Actin and myosin are both protein filaments and they slide past one another during a muscle contraction.
5. Research the physiology behind the stiffening of muscles at death, known as rigor mortis. Write a paragraph (include a diagram if you wish) explaining what is happening at a biological level.
Immediately after death, the muscles of the body contract in the same manner as they do when the person is alive. Muscle is formed of bundles of long and narrow cells that can span the entire muscle’s length.
Normally, in the resting state, these cells build up the electric potential across their membrane by actively pumping out calcium ions. Upon receiving a signal from a neuron, the muscle cells open the calcium channels in their cell membrane, and the calcium ions rush in due to the voltage difference between the inside and outside of the cell. These ions then interact with actin and myosin filaments to cause muscle contraction. The muscles remain in the contracted state until adenosine triphosphate (ATP) binds to myosin, releasing the myosin and actin filaments from one another. Additionally, muscle cell membrane proteins use ATP to actively pump the calcium ions back out of the cell, restoring the membrane potential and preventing the calcium ions from re-stimulating contraction.
However, when a person dies and breathing and circulation stop, muscle cells lack oxygen and therefore cannot use aerobic respiration to efficiently produce ATP. Respiration continues anaerobically at first, but the muscle cells eventually become so short on ATP that the myosin and actin filaments cannot release from the contracted state and the calcium ions cannot be pumped back out of the muscle cell. Unable to release contraction, all the muscles of the body remain tense, causing rigor mortis.
Overall, the actin and myosin become stuck together, so the muscle cannot relax.
Conclusion Questions
1. How do multiple human body systems work together to cause muscle contraction and movement of the body?
Nervous system sends the impulse from the brain to the skeletal muscle to initiate movement.
Circulatory system delivers oxygen to the muscle cells for aerobic respiration.
Skeletal system is moved as muscles contract.
2. Your friend tried to convince you that the only reason to drink milk and to make sure you get enough calcium is so you can build strong bones. Can you offer him/her another reason?
Calcium is also needed for muscle contractions. Ca+2 binds to troponin so that troponin will change shape
and unbind, or let go, of actin.
3. Explain how it is that actin and myosin in the sarcomere never actually shorten and yet the muscle as a whole does.
Actin and myosin slide past one another causing the muscle to shorten.
4. How do ions and electrical charges play a role in communication with the muscle?
An electrical charge is received from a neuron, stimulating an action potential along the muscle fiber.
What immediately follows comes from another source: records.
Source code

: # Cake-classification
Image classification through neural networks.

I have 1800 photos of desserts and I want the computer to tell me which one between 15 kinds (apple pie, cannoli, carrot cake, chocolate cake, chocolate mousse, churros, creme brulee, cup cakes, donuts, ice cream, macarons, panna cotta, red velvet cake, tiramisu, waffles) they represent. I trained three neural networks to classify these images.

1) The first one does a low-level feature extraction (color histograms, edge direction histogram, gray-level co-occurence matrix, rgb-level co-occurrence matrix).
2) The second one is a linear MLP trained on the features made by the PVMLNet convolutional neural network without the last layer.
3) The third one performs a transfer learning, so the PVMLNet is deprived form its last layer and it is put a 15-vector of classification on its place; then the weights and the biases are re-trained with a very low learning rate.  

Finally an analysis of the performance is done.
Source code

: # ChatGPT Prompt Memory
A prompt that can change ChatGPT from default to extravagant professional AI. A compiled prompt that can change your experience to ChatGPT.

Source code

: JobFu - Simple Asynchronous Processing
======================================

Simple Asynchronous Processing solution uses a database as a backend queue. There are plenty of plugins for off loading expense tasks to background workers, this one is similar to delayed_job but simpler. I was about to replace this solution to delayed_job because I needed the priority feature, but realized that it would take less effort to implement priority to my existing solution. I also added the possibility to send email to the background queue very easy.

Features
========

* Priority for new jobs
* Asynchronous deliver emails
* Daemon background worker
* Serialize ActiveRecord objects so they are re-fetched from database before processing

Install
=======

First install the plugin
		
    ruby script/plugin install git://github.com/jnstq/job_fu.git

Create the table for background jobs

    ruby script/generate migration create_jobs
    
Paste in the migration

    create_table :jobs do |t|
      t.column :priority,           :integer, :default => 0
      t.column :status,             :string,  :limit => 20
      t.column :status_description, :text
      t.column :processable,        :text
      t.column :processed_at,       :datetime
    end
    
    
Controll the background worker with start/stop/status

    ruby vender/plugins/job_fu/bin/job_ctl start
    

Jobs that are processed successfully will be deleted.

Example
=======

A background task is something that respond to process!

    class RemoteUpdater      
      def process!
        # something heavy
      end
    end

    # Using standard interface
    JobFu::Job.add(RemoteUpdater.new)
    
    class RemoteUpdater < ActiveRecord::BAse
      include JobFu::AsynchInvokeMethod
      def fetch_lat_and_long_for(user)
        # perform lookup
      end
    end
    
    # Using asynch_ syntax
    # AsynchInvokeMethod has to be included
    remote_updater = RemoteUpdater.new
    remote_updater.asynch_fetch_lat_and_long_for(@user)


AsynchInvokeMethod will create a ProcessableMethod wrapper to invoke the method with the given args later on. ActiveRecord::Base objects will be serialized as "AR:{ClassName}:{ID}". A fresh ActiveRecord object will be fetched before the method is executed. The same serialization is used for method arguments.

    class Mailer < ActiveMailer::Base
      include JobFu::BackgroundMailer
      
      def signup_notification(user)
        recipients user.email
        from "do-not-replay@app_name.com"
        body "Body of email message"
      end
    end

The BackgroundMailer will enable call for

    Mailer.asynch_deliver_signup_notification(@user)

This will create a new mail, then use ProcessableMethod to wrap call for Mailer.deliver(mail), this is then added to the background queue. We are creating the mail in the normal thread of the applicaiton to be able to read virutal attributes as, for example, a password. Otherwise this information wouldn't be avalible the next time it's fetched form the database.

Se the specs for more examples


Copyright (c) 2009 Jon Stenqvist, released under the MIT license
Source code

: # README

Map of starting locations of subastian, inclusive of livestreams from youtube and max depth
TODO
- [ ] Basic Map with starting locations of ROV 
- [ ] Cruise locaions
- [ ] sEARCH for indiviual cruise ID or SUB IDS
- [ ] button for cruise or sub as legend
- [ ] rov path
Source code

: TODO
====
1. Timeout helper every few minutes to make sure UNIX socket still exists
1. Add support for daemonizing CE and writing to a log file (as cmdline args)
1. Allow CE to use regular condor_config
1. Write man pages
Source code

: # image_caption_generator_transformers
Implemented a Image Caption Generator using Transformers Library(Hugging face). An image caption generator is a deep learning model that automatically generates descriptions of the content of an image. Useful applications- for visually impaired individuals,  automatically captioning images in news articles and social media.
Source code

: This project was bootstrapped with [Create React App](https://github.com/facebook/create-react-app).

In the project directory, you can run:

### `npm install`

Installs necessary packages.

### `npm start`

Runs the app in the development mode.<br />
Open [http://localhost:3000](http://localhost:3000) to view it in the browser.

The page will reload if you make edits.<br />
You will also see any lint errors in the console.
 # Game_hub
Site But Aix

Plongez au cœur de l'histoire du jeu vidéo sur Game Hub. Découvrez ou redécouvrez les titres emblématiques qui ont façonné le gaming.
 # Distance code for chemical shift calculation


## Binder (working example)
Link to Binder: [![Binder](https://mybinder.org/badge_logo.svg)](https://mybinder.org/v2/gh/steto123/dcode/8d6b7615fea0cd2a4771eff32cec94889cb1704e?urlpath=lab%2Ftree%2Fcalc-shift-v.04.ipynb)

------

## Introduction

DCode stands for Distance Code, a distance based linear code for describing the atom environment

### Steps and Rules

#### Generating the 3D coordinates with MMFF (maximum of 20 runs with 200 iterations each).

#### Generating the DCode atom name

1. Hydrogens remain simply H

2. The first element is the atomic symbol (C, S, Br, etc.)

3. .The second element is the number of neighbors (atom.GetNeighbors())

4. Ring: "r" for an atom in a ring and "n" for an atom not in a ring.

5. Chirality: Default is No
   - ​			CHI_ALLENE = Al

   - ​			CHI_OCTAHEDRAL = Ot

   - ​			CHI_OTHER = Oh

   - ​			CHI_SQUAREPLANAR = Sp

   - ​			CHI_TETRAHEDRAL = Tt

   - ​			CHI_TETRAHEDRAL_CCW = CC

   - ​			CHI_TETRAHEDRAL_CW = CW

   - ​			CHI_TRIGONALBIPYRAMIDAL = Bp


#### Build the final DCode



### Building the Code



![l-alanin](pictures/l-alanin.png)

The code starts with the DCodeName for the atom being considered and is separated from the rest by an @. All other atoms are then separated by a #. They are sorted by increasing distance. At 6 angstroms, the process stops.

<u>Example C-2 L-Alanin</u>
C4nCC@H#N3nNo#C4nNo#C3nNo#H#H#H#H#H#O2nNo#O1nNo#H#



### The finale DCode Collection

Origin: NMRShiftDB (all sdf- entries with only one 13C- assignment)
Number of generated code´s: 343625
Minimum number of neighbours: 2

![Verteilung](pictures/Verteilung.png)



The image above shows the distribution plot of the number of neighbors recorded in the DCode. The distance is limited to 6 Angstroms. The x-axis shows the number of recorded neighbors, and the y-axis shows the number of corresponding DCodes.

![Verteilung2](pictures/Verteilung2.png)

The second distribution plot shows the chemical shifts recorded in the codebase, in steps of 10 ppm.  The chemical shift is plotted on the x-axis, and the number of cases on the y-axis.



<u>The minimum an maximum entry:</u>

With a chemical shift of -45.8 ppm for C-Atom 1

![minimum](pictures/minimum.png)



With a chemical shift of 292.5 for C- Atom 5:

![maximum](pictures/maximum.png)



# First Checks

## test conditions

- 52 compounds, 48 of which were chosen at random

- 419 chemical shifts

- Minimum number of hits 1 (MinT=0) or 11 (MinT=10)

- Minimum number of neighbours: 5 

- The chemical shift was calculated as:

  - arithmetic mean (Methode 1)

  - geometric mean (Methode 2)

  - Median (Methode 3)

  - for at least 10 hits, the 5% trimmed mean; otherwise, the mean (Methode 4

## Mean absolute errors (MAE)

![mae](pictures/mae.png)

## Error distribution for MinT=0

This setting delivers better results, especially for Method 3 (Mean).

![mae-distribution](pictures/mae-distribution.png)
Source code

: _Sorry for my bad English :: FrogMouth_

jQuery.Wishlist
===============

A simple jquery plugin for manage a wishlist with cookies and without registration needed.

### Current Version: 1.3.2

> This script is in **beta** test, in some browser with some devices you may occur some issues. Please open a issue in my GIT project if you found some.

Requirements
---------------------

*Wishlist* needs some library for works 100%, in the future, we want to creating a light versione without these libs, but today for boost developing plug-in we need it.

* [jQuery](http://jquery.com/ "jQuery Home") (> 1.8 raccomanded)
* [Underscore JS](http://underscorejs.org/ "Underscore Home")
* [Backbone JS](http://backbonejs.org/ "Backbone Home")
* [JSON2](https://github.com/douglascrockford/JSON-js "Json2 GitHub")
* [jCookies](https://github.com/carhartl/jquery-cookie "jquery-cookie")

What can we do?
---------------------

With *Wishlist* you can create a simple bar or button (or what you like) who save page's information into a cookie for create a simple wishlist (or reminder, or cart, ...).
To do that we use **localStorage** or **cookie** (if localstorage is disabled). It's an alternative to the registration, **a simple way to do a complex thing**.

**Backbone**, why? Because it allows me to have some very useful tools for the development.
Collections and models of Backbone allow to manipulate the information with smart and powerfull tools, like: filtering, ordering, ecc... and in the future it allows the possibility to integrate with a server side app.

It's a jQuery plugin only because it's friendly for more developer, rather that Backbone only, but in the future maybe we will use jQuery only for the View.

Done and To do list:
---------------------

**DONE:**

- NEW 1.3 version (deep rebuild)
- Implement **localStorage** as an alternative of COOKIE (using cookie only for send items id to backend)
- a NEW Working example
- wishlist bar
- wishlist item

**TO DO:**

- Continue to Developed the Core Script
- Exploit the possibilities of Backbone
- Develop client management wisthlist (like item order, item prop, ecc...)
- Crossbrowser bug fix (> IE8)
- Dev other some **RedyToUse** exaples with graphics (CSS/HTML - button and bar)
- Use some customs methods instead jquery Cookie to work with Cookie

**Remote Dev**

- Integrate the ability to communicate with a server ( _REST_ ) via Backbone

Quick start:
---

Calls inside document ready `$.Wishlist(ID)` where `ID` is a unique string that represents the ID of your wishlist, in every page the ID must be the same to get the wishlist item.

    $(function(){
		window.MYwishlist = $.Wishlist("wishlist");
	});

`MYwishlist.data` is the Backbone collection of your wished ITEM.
Ca+2 is an ion that is required for muscle contraction.
5. Summarize the science behind rigor mortis. Why is this state a temporary condition?
Rigor mortis only lasts approximately 72 hours. As the body starts to decay, chemicals in the body eventually begin to breakdown the rigor mortis and allow the muscle to relax. However, there is a buildup of lactic acid at this point, which still makes the muscles stiff.
6. Using what you know about rigor mortis and about energy, what do you think happens inside your muscle when you get a muscle cramp? Why is this not a permanent condition?
Rigor means the actin and myosin filaments are stuck together. As soon as the Ca+2 is released from the
sarcomere, the filaments separate. Muscle cramps tend to happen when Ca+2 is too low.